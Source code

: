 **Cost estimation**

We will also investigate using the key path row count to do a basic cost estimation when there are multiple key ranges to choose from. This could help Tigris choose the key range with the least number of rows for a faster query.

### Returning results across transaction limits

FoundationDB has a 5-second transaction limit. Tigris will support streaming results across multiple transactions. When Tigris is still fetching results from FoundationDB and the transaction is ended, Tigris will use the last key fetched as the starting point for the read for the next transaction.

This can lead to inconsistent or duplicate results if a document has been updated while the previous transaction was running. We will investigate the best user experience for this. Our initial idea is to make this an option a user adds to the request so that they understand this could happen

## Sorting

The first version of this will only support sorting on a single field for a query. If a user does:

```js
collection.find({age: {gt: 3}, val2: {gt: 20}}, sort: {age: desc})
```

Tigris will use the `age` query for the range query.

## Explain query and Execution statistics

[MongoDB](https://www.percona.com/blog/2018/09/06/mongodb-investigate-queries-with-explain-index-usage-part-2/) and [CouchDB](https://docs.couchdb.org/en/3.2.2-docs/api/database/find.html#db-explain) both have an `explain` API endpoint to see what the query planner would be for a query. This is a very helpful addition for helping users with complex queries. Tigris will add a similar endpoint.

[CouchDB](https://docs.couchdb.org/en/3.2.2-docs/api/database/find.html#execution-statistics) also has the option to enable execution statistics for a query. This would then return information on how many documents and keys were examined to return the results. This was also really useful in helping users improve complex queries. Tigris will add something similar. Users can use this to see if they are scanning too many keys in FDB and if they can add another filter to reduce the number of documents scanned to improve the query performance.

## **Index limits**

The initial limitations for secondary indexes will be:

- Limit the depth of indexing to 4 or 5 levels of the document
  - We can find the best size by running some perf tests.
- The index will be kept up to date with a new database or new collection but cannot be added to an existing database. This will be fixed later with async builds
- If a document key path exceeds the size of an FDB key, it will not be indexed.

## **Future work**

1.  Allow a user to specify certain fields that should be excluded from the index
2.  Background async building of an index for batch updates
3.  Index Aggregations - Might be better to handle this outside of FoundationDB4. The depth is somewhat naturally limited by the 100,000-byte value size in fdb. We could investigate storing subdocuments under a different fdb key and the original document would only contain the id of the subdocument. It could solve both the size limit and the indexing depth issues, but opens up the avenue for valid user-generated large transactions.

· · · · ·

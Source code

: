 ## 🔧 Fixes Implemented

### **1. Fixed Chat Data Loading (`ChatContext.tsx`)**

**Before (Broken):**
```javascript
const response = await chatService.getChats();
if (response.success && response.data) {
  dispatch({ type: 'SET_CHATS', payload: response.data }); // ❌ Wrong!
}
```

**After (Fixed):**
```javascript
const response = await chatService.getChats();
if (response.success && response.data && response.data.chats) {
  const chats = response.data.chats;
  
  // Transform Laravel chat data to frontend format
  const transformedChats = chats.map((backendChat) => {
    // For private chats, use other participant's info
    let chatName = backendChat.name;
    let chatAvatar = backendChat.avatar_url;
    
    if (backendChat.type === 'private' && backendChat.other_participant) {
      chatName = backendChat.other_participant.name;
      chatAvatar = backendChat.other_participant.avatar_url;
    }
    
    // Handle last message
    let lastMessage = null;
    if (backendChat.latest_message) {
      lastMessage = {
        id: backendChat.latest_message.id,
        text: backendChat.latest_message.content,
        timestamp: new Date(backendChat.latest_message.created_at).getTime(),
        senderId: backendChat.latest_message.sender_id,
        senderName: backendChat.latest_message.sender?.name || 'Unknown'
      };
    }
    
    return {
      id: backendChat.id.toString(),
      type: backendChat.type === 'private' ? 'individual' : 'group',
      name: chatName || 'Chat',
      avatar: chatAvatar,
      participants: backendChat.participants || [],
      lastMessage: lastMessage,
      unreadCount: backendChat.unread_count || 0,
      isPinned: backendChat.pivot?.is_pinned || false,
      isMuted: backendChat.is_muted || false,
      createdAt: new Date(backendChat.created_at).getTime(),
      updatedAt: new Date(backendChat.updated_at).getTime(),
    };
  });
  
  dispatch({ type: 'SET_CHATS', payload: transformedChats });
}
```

· · · · ·

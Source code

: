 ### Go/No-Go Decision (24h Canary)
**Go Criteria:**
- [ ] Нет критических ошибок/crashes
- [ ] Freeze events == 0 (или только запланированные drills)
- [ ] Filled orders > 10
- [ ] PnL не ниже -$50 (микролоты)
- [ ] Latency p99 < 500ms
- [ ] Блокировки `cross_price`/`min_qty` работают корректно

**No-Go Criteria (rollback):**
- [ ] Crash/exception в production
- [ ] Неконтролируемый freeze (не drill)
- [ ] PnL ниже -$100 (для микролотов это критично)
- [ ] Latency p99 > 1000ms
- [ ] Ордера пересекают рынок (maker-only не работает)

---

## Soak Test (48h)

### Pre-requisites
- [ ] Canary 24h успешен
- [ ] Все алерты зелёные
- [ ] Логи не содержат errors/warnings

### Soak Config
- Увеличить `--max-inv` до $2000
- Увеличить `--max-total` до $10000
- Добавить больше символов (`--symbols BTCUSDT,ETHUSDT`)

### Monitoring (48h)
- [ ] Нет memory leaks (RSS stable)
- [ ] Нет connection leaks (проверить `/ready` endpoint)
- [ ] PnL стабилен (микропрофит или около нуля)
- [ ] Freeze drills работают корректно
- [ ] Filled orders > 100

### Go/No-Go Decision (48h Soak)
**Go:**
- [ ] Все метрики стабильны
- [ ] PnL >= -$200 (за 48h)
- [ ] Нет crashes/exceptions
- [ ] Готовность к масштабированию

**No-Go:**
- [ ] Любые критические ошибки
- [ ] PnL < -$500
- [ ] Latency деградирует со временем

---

· · · · ·

Aim of the task:
Only the lines above from the one with "- [ ] PnL ниже" up to and including the one with "- [ ] Freeze drills работают корректно" should be repeated, exactly as written.

Answer space:
- [ ] PnL ниже -$100 (для микролотов это критично)
- [ ] Latency p99 > 1000ms
- [ ] Ордера пересекают рынок (maker-only не работает)

---

## Soak Test (48h)

### Pre-requisites
- [ ] Canary 24h успешен
- [ ] Все алерты зелёные
- [ ] Логи не содержат errors/warnings

### Soak Config
- Увеличить `--max-inv` до $2000
- Увеличить `--max-total` до $10000
- Добавить больше символов (`--symbols BTCUSDT,ETHUSDT`)

### Monitoring (48h)
- [ ] Нет memory leaks (RSS stable)
- [ ] Нет connection leaks (проверить `/ready` endpoint)
- [ ] PnL стабилен (микропрофит или около нуля)
- [ ] Freeze drills работают корректно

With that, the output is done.